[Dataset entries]
****

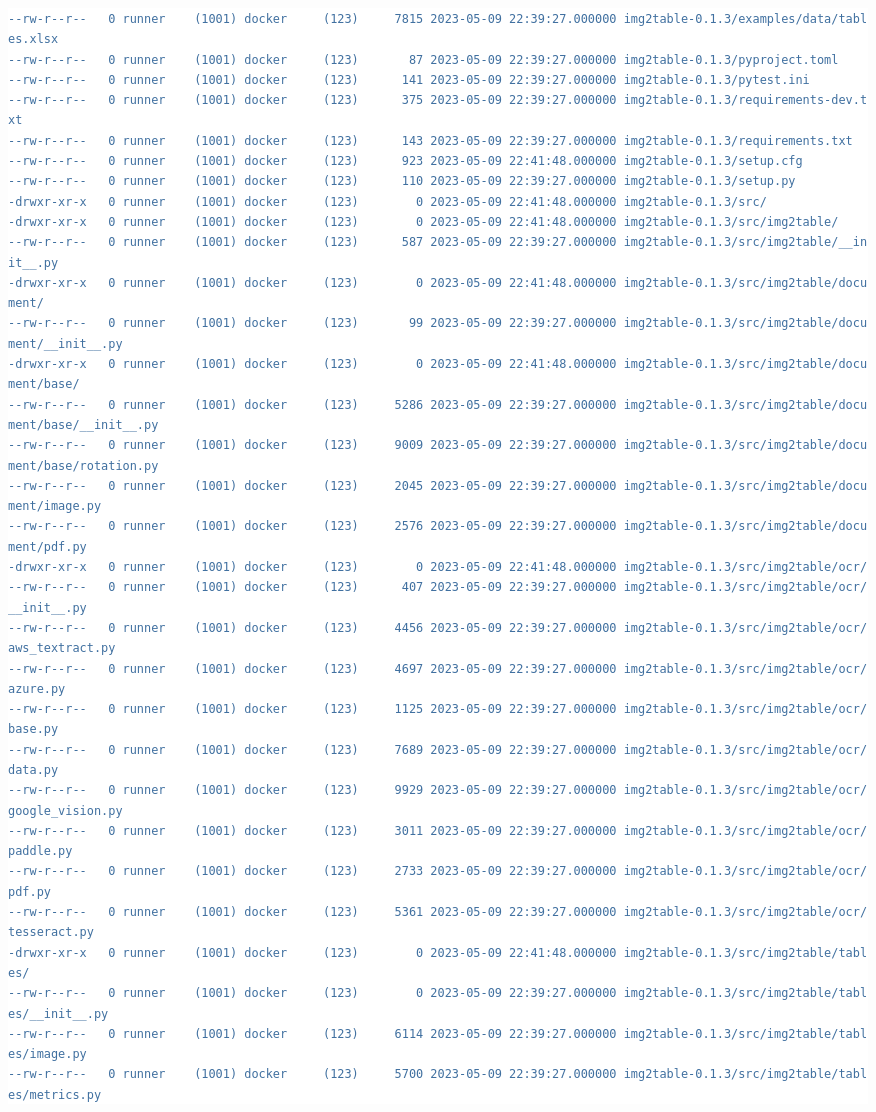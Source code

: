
 ```diff
--rw-r--r--   0 runner    (1001) docker     (123)     7815 2023-05-09 22:39:27.000000 img2table-0.1.3/examples/data/tables.xlsx
--rw-r--r--   0 runner    (1001) docker     (123)       87 2023-05-09 22:39:27.000000 img2table-0.1.3/pyproject.toml
--rw-r--r--   0 runner    (1001) docker     (123)      141 2023-05-09 22:39:27.000000 img2table-0.1.3/pytest.ini
--rw-r--r--   0 runner    (1001) docker     (123)      375 2023-05-09 22:39:27.000000 img2table-0.1.3/requirements-dev.txt
--rw-r--r--   0 runner    (1001) docker     (123)      143 2023-05-09 22:39:27.000000 img2table-0.1.3/requirements.txt
--rw-r--r--   0 runner    (1001) docker     (123)      923 2023-05-09 22:41:48.000000 img2table-0.1.3/setup.cfg
--rw-r--r--   0 runner    (1001) docker     (123)      110 2023-05-09 22:39:27.000000 img2table-0.1.3/setup.py
-drwxr-xr-x   0 runner    (1001) docker     (123)        0 2023-05-09 22:41:48.000000 img2table-0.1.3/src/
-drwxr-xr-x   0 runner    (1001) docker     (123)        0 2023-05-09 22:41:48.000000 img2table-0.1.3/src/img2table/
--rw-r--r--   0 runner    (1001) docker     (123)      587 2023-05-09 22:39:27.000000 img2table-0.1.3/src/img2table/__init__.py
-drwxr-xr-x   0 runner    (1001) docker     (123)        0 2023-05-09 22:41:48.000000 img2table-0.1.3/src/img2table/document/
--rw-r--r--   0 runner    (1001) docker     (123)       99 2023-05-09 22:39:27.000000 img2table-0.1.3/src/img2table/document/__init__.py
-drwxr-xr-x   0 runner    (1001) docker     (123)        0 2023-05-09 22:41:48.000000 img2table-0.1.3/src/img2table/document/base/
--rw-r--r--   0 runner    (1001) docker     (123)     5286 2023-05-09 22:39:27.000000 img2table-0.1.3/src/img2table/document/base/__init__.py
--rw-r--r--   0 runner    (1001) docker     (123)     9009 2023-05-09 22:39:27.000000 img2table-0.1.3/src/img2table/document/base/rotation.py
--rw-r--r--   0 runner    (1001) docker     (123)     2045 2023-05-09 22:39:27.000000 img2table-0.1.3/src/img2table/document/image.py
--rw-r--r--   0 runner    (1001) docker     (123)     2576 2023-05-09 22:39:27.000000 img2table-0.1.3/src/img2table/document/pdf.py
-drwxr-xr-x   0 runner    (1001) docker     (123)        0 2023-05-09 22:41:48.000000 img2table-0.1.3/src/img2table/ocr/
--rw-r--r--   0 runner    (1001) docker     (123)      407 2023-05-09 22:39:27.000000 img2table-0.1.3/src/img2table/ocr/__init__.py
--rw-r--r--   0 runner    (1001) docker     (123)     4456 2023-05-09 22:39:27.000000 img2table-0.1.3/src/img2table/ocr/aws_textract.py
--rw-r--r--   0 runner    (1001) docker     (123)     4697 2023-05-09 22:39:27.000000 img2table-0.1.3/src/img2table/ocr/azure.py
--rw-r--r--   0 runner    (1001) docker     (123)     1125 2023-05-09 22:39:27.000000 img2table-0.1.3/src/img2table/ocr/base.py
--rw-r--r--   0 runner    (1001) docker     (123)     7689 2023-05-09 22:39:27.000000 img2table-0.1.3/src/img2table/ocr/data.py
--rw-r--r--   0 runner    (1001) docker     (123)     9929 2023-05-09 22:39:27.000000 img2table-0.1.3/src/img2table/ocr/google_vision.py
--rw-r--r--   0 runner    (1001) docker     (123)     3011 2023-05-09 22:39:27.000000 img2table-0.1.3/src/img2table/ocr/paddle.py
--rw-r--r--   0 runner    (1001) docker     (123)     2733 2023-05-09 22:39:27.000000 img2table-0.1.3/src/img2table/ocr/pdf.py
--rw-r--r--   0 runner    (1001) docker     (123)     5361 2023-05-09 22:39:27.000000 img2table-0.1.3/src/img2table/ocr/tesseract.py
-drwxr-xr-x   0 runner    (1001) docker     (123)        0 2023-05-09 22:41:48.000000 img2table-0.1.3/src/img2table/tables/
--rw-r--r--   0 runner    (1001) docker     (123)        0 2023-05-09 22:39:27.000000 img2table-0.1.3/src/img2table/tables/__init__.py
--rw-r--r--   0 runner    (1001) docker     (123)     6114 2023-05-09 22:39:27.000000 img2table-0.1.3/src/img2table/tables/image.py
--rw-r--r--   0 runner    (1001) docker     (123)     5700 2023-05-09 22:39:27.000000 img2table-0.1.3/src/img2table/tables/metrics.py
```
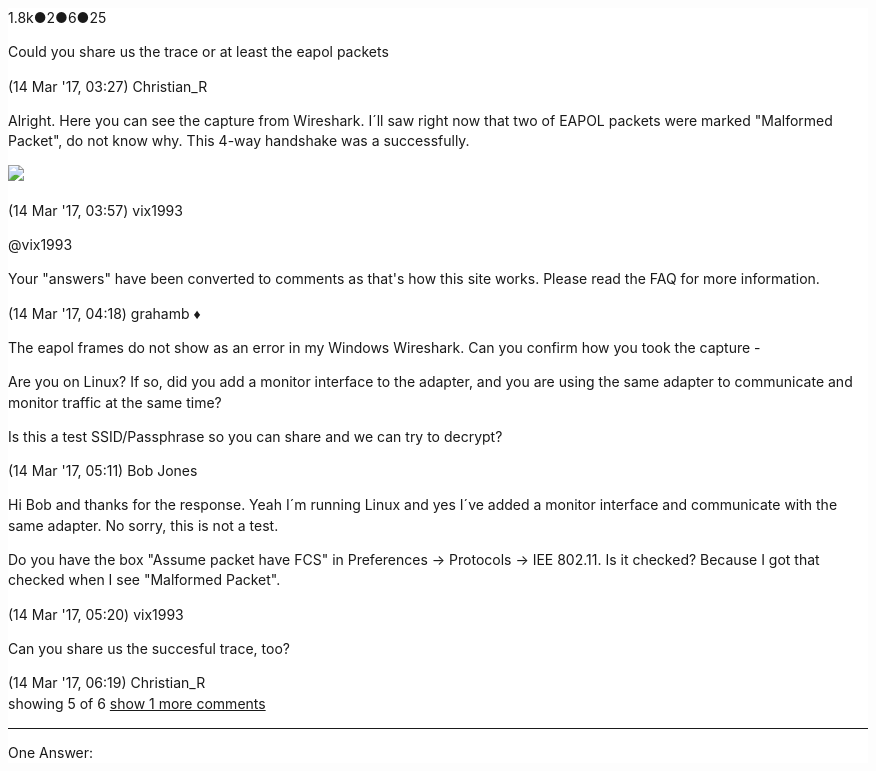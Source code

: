 <span class="score" title="1830 reputation points"><span>1.8k</span></span><span title="2 badges"><span class="badge1">●</span><span class="badgecount">2</span></span><span title="6 badges"><span class="silver">●</span><span class="badgecount">6</span></span><span title="25 badges"><span class="bronze">●</span><span class="badgecount">25</span></span></p></div></div><div id="comments-container-60050" class="comments-container"><span id="60052"></span><div id="comment-60052" class="comment"><div id="post-60052-score" class="comment-score"></div><div class="comment-text"><p>Could you share us the trace or at least the eapol packets</p></div><div id="comment-60052-info" class="comment-info"><span class="comment-age">(14 Mar '17, 03:27)</span> <span class="comment-user userinfo">Christian_R</span></div></div><span id="60053"></span><div id="comment-60053" class="comment"><div id="post-60053-score" class="comment-score"></div><div class="comment-text"><p>Alright. Here you can see the capture from Wireshark. I´ll saw right now that two of EAPOL packets were marked "Malformed Packet", do not know why. This 4-way handshake was a successfully.</p><p><img src="https://osqa-ask.wireshark.org/upfiles/cap.PNG" width="640" /></p></div><div id="comment-60053-info" class="comment-info"><span class="comment-age">(14 Mar '17, 03:57)</span> <span class="comment-user userinfo">vix1993</span></div></div><span id="60055"></span><div id="comment-60055" class="comment"><div id="post-60055-score" class="comment-score"></div><div class="comment-text"><p><span>@vix1993</span></p><p>Your "answers" have been converted to comments as that's how this site works. Please read the FAQ for more information.</p></div><div id="comment-60055-info" class="comment-info"><span class="comment-age">(14 Mar '17, 04:18)</span> <span class="comment-user userinfo">grahamb ♦</span></div></div><span id="60057"></span><div id="comment-60057" class="comment"><div id="post-60057-score" class="comment-score"></div><div class="comment-text"><p>The eapol frames do not show as an error in my Windows Wireshark. Can you confirm how you took the capture -</p><p>Are you on Linux? If so, did you add a monitor interface to the adapter, and you are using the same adapter to communicate and monitor traffic at the same time?</p><p>Is this a test SSID/Passphrase so you can share and we can try to decrypt?</p></div><div id="comment-60057-info" class="comment-info"><span class="comment-age">(14 Mar '17, 05:11)</span> <span class="comment-user userinfo">Bob Jones</span></div></div><span id="60058"></span><div id="comment-60058" class="comment"><div id="post-60058-score" class="comment-score"></div><div class="comment-text"><p>Hi Bob and thanks for the response. Yeah I´m running Linux and yes I´ve added a monitor interface and communicate with the same adapter. No sorry, this is not a test.</p><p>Do you have the box "Assume packet have FCS" in Preferences -&gt; Protocols -&gt; IEE 802.11. Is it checked? Because I got that checked when I see "Malformed Packet".</p></div><div id="comment-60058-info" class="comment-info"><span class="comment-age">(14 Mar '17, 05:20)</span> <span class="comment-user userinfo">vix1993</span></div></div><span id="60061"></span><div id="comment-60061" class="comment not_top_scorer"><div id="post-60061-score" class="comment-score"></div><div class="comment-text"><p>Can you share us the succesful trace, too?</p></div><div id="comment-60061-info" class="comment-info"><span class="comment-age">(14 Mar '17, 06:19)</span> <span class="comment-user userinfo">Christian_R</span></div></div></div><div id="comment-tools-60050" class="comment-tools"><span class="comments-showing"> showing 5 of 6 </span> <a href="#" class="show-all-comments-link">show 1 more comments</a></div><div class="clear"></div><div id="comment-60050-form-container" class="comment-form-container"></div><div class="clear"></div></div></td></tr></tbody></table>

------------------------------------------------------------------------

<div class="tabBar">

<span id="sort-top"></span>

<div class="headQuestions">

One Answer:

</div>

</div>

<span id="60078"></span>

<div id="answer-container-60078" class="answer">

****

* _What is needed_: Whenever a line above includes the string "drwxr", copy it.

* _Output for this task_:
-drwxr-xr-x   0 runner    (1001) docker     (123)        0 2023-05-09 22:41:48.000000 img2table-0.1.3/src/
-drwxr-xr-x   0 runner    (1001) docker     (123)        0 2023-05-09 22:41:48.000000 img2table-0.1.3/src/img2table/
-drwxr-xr-x   0 runner    (1001) docker     (123)        0 2023-05-09 22:41:48.000000 img2table-0.1.3/src/img2table/document/
-drwxr-xr-x   0 runner    (1001) docker     (123)        0 2023-05-09 22:41:48.000000 img2table-0.1.3/src/img2table/document/base/
-drwxr-xr-x   0 runner    (1001) docker     (123)        0 2023-05-09 22:41:48.000000 img2table-0.1.3/src/img2table/ocr/
-drwxr-xr-x   0 runner    (1001) docker     (123)        0 2023-05-09 22:41:48.000000 img2table-0.1.3/src/img2table/tables/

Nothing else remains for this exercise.